Work to be completed. Every line of the material below needs to be written out exactly, please.

Given records.
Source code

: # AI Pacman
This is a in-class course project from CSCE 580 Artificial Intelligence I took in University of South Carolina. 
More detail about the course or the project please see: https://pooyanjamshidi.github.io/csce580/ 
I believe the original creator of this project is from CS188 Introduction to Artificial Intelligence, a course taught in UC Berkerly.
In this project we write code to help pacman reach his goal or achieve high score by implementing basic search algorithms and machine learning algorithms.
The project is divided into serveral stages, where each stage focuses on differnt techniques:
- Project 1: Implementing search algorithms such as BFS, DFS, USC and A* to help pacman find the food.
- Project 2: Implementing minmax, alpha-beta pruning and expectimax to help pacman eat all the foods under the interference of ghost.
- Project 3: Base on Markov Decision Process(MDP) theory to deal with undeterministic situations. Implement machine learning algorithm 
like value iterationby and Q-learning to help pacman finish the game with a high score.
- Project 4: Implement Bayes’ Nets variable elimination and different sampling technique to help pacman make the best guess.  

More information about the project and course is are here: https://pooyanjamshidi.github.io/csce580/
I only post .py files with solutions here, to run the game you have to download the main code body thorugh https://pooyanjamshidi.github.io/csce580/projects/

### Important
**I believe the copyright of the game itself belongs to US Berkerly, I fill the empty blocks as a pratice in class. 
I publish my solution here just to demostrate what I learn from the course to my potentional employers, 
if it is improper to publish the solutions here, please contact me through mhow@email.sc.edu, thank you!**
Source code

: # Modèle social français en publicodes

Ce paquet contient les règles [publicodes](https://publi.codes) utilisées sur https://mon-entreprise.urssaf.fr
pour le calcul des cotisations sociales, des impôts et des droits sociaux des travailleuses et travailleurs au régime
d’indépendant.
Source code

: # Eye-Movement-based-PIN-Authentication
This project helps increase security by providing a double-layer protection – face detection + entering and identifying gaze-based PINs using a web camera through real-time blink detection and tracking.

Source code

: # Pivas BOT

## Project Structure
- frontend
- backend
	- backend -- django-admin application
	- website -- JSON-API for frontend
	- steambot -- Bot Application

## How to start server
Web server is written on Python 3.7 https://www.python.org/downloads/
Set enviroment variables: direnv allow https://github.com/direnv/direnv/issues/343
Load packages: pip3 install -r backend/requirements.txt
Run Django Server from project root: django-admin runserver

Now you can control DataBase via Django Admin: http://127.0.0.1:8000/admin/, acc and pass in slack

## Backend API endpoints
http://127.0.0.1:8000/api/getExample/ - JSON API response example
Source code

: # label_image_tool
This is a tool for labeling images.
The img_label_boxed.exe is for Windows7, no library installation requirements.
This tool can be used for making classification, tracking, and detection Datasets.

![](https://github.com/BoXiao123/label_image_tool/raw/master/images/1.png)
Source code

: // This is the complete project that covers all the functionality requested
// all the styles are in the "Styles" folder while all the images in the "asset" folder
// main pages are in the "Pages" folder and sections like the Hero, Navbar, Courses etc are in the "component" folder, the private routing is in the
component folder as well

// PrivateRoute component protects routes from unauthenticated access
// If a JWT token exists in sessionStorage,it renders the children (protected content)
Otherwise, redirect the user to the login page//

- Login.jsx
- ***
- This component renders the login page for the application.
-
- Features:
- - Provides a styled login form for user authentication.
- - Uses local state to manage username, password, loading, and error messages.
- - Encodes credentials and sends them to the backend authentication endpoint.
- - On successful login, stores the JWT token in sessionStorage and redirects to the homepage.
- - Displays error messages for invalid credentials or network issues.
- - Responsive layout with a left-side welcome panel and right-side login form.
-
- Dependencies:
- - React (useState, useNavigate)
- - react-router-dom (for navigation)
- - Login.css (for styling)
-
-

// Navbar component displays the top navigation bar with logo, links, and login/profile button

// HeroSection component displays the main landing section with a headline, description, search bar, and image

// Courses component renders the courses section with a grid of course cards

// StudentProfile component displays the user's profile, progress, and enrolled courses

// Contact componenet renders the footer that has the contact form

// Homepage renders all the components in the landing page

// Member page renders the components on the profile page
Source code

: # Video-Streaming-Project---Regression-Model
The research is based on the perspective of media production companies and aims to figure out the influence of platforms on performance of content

Result.
Source code

: # AI Pacman
This is a in-class course project from CSCE 580 Artificial Intelligence I took in University of South Carolina. 
More detail about the course or the project please see: https://pooyanjamshidi.github.io/csce580/ 
I believe the original creator of this project is from CS188 Introduction to Artificial Intelligence, a course taught in UC Berkerly.
In this project we write code to help pacman reach his goal or achieve high score by implementing basic search algorithms and machine learning algorithms.
The project is divided into serveral stages, where each stage focuses on differnt techniques:
- Project 1: Implementing search algorithms such as BFS, DFS, USC and A* to help pacman find the food.
- Project 2: Implementing minmax, alpha-beta pruning and expectimax to help pacman eat all the foods under the interference of ghost.
- Project 3: Base on Markov Decision Process(MDP) theory to deal with undeterministic situations. Implement machine learning algorithm 
like value iterationby and Q-learning to help pacman finish the game with a high score.
- Project 4: Implement Bayes’ Nets variable elimination and different sampling technique to help pacman make the best guess.  

More information about the project and course is are here: https://pooyanjamshidi.github.io/csce580/
I only post .py files with solutions here, to run the game you have to download the main code body thorugh https://pooyanjamshidi.github.io/csce580/projects/

### Important
**I believe the copyright of the game itself belongs to US Berkerly, I fill the empty blocks as a pratice in class. 
I publish my solution here just to demostrate what I learn from the course to my potentional employers, 
if it is improper to publish the solutions here, please contact me through mhow@email.sc.edu, thank you!**
Source code

: # Modèle social français en publicodes

Ce paquet contient les règles [publicodes](https://publi.codes) utilisées sur https://mon-entreprise.urssaf.fr
pour le calcul des cotisations sociales, des impôts et des droits sociaux des travailleuses et travailleurs au régime
d’indépendant.
Source code

: # Eye-Movement-based-PIN-Authentication
This project helps increase security by providing a double-layer protection – face detection + entering and identifying gaze-based PINs using a web camera through real-time blink detection and tracking.

Source code

: # Pivas BOT

## Project Structure
- frontend
- backend
	- backend -- django-admin application
	- website -- JSON-API for frontend
	- steambot -- Bot Application

## How to start server
Web server is written on Python 3.7 https://www.python.org/downloads/
Set enviroment variables: direnv allow https://github.com/direnv/direnv/issues/343
Load packages: pip3 install -r backend/requirements.txt
Run Django Server from project root: django-admin runserver

Now you can control DataBase via Django Admin: http://127.0.0.1:8000/admin/, acc and pass in slack

## Backend API endpoints
http://127.0.0.1:8000/api/getExample/ - JSON API response example
Source code

: # label_image_tool
This is a tool for labeling images.
The img_label_boxed.exe is for Windows7, no library installation requirements.
This tool can be used for making classification, tracking, and detection Datasets.

![](https://github.com/BoXiao123/label_image_tool/raw/master/images/1.png)
Source code

: // This is the complete project that covers all the functionality requested
// all the styles are in the "Styles" folder while all the images in the "asset" folder
// main pages are in the "Pages" folder and sections like the Hero, Navbar, Courses etc are in the "component" folder, the private routing is in the
component folder as well

// PrivateRoute component protects routes from unauthenticated access
// If a JWT token exists in sessionStorage,it renders the children (protected content)
Otherwise, redirect the user to the login page//

- Login.jsx
- ***
- This component renders the login page for the application.
-
- Features:
- - Provides a styled login form for user authentication.
- - Uses local state to manage username, password, loading, and error messages.
- - Encodes credentials and sends them to the backend authentication endpoint.
- - On successful login, stores the JWT token in sessionStorage and redirects to the homepage.
- - Displays error messages for invalid credentials or network issues.
- - Responsive layout with a left-side welcome panel and right-side login form.
-
- Dependencies:
- - React (useState, useNavigate)
- - react-router-dom (for navigation)
- - Login.css (for styling)
-
-

// Navbar component displays the top navigation bar with logo, links, and login/profile button

// HeroSection component displays the main landing section with a headline, description, search bar, and image

// Courses component renders the courses section with a grid of course cards

// StudentProfile component displays the user's profile, progress, and enrolled courses

// Contact componenet renders the footer that has the contact form

// Homepage renders all the components in the landing page

// Member page renders the components on the profile page
Source code

: # Video-Streaming-Project---Regression-Model
The research is based on the perspective of media production companies and aims to figure out the influence of platforms on performance of content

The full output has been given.